SAN JUAN – In a post on the Fitch Wire credit market commentary page, the rating company says Puerto Rico’s recent default on debt issued by the Government Development Bank (GDB) does not negatively affect any of its rated U.S. closed-end fund (CEFs) obligations “as their exposures to Puerto Rico remain limited.” “However, fund managers exhibit a willingness to take modest, opportunistic exposures even as risks remain as the prospect of a default on the general obligation (GO) payments due on July 1 increases,” according to Fitch Ratings.
The following has been extracted from the aforementioned post:
Puerto Rico’s continued fiscal challenges have driven many fund managers mostly out of investments in the commonwealth and Fitch-rated funds have completely divested from the GDB credit. Seventy-five Fitch-rated U.S. CEFs hold some exposure to Puerto Rico totaling $460 million, and averaging 1.7% of total portfolio market value as of March 31.
Over the past six months, some funds have used the price volatility as an opportunity to selectively add to their Puerto Rico holdings. In some cases, managers have increased portfolio allocations to Puerto Rico to as much as 10.3%, albeit primarily in insured bonds and bonds backed by corporate obligors. Managers of rated funds who have increased exposures have been net buyers of $38 million of Puerto Rico bonds since Nov. 30, 2015 across 19 funds.
Current Puerto Rico holdings are concentrated in the sales tax-backed COFINA [Spanish acronym for Sales Tax Financing Corp.] credit and the GO and GO guaranteed credits, which in aggregate account for close to 50% of total Puerto Rico allocations across the funds. Insured and pre-refunded bonds account for 80.4% of the total market value of Puerto Rico holdings.

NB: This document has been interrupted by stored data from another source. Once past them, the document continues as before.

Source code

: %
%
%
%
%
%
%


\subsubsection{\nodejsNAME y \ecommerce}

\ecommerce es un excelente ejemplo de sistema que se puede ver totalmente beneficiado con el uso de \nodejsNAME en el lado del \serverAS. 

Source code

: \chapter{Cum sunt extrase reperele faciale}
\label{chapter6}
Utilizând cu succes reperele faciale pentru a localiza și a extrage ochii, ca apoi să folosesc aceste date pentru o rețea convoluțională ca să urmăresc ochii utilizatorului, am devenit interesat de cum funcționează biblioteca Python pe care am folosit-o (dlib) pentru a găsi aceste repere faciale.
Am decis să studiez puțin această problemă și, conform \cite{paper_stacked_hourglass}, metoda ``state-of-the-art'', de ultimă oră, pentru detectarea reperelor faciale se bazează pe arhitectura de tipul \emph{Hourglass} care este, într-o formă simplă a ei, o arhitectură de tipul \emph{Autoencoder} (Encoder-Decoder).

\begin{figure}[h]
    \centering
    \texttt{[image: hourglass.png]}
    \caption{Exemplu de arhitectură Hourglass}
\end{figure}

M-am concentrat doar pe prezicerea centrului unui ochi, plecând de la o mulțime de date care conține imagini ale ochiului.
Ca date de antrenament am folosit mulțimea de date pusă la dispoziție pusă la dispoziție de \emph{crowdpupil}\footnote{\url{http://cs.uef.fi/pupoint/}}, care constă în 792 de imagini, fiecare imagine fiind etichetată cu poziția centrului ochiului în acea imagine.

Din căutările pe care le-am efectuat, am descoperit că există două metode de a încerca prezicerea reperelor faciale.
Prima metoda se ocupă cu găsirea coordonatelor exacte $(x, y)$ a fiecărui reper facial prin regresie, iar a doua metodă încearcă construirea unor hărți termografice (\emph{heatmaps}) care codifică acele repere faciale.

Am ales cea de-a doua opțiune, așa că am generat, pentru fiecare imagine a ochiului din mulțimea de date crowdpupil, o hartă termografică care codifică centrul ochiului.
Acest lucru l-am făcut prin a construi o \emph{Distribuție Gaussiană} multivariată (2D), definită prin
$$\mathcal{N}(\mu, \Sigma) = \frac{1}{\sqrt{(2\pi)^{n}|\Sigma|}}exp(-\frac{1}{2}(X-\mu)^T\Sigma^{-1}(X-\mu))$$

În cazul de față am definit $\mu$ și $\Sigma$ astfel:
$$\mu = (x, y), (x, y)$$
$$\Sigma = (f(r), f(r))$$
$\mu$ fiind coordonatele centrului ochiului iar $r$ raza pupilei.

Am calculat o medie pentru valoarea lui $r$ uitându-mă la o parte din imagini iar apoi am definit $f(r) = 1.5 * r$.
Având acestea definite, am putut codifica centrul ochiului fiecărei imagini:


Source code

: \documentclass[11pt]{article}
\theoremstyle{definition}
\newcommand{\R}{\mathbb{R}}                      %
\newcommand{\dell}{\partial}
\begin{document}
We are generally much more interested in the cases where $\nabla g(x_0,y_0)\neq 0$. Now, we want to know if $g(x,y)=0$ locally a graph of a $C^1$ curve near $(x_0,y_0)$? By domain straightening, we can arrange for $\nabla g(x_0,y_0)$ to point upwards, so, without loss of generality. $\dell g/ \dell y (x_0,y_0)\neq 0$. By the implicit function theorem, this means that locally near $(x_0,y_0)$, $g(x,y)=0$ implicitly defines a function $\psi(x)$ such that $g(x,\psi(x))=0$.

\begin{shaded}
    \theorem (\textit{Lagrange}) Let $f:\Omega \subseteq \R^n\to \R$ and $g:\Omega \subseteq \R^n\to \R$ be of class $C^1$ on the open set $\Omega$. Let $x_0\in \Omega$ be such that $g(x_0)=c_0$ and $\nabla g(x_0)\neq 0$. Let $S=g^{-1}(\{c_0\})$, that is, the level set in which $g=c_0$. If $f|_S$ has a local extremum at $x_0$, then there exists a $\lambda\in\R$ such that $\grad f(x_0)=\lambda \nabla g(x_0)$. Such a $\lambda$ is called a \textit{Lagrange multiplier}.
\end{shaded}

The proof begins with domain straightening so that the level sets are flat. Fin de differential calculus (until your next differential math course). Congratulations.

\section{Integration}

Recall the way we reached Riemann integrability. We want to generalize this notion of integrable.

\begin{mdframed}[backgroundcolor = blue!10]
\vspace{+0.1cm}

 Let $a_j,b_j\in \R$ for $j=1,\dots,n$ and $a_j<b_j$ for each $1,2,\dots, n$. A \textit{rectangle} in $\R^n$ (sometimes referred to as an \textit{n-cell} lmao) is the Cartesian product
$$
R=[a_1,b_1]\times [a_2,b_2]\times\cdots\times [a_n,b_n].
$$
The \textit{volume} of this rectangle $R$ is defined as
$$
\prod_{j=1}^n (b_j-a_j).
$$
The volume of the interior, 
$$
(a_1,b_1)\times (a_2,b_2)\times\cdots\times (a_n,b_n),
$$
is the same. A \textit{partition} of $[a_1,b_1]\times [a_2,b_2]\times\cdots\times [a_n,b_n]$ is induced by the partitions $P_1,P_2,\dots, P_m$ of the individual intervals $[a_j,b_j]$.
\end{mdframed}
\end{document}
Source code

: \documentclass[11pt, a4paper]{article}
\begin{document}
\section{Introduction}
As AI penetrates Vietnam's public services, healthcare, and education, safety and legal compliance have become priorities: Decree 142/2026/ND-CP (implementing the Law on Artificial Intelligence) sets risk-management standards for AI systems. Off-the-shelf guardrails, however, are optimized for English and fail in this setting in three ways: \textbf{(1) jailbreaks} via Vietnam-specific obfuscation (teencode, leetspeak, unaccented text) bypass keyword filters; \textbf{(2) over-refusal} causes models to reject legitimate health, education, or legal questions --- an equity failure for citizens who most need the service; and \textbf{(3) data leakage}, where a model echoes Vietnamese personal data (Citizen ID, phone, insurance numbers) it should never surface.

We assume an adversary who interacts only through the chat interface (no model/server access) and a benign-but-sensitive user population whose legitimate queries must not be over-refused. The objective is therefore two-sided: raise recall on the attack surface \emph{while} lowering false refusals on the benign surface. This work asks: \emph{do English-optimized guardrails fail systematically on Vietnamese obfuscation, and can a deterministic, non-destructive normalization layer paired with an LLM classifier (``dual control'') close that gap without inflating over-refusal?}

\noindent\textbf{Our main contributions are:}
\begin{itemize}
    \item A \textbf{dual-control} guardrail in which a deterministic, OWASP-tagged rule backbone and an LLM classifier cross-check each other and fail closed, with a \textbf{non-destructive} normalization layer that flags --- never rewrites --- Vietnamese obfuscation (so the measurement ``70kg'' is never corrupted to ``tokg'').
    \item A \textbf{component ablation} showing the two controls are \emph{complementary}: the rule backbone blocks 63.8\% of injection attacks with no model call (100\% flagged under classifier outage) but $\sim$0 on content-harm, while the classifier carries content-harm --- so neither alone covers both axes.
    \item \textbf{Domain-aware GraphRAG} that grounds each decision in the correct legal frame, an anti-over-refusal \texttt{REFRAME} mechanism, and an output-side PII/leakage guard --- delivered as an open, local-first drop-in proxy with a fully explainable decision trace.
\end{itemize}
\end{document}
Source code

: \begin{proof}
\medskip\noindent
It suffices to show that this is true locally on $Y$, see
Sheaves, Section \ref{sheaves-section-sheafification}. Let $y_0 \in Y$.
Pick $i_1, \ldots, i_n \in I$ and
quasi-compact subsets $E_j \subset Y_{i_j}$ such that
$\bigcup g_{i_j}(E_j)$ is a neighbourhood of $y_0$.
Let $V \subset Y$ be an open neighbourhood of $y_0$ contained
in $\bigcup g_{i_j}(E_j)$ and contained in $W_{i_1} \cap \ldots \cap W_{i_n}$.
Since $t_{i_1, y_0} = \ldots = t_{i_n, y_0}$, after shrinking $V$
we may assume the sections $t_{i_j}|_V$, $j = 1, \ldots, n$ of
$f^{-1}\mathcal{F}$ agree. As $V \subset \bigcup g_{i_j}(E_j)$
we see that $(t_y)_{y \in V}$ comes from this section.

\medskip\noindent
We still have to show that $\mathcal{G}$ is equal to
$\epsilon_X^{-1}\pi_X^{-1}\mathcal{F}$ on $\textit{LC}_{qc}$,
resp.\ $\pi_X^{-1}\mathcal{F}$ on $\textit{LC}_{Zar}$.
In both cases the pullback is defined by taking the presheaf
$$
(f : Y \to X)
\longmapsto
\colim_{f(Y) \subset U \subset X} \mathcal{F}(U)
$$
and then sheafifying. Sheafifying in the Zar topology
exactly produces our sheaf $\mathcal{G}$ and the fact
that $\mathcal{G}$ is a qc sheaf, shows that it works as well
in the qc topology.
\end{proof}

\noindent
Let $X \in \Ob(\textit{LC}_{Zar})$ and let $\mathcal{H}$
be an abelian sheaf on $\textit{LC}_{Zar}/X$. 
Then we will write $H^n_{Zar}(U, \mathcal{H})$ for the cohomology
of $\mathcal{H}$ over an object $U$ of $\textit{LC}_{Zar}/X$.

Fitch’s overcollateralization tests for rated obligations issued by CEFs take into account portfolio assets at market valuations and discount the value of the assets based on the characteristics of the securities and portfolio. Much of the uninsured debt already trades at distressed prices and is reflected in the funds’ NAV [net-asset value]. As a result, Fitch does not expect further price deterioration to affect Fitch overcollateralization tests at the funds’ current rating levels.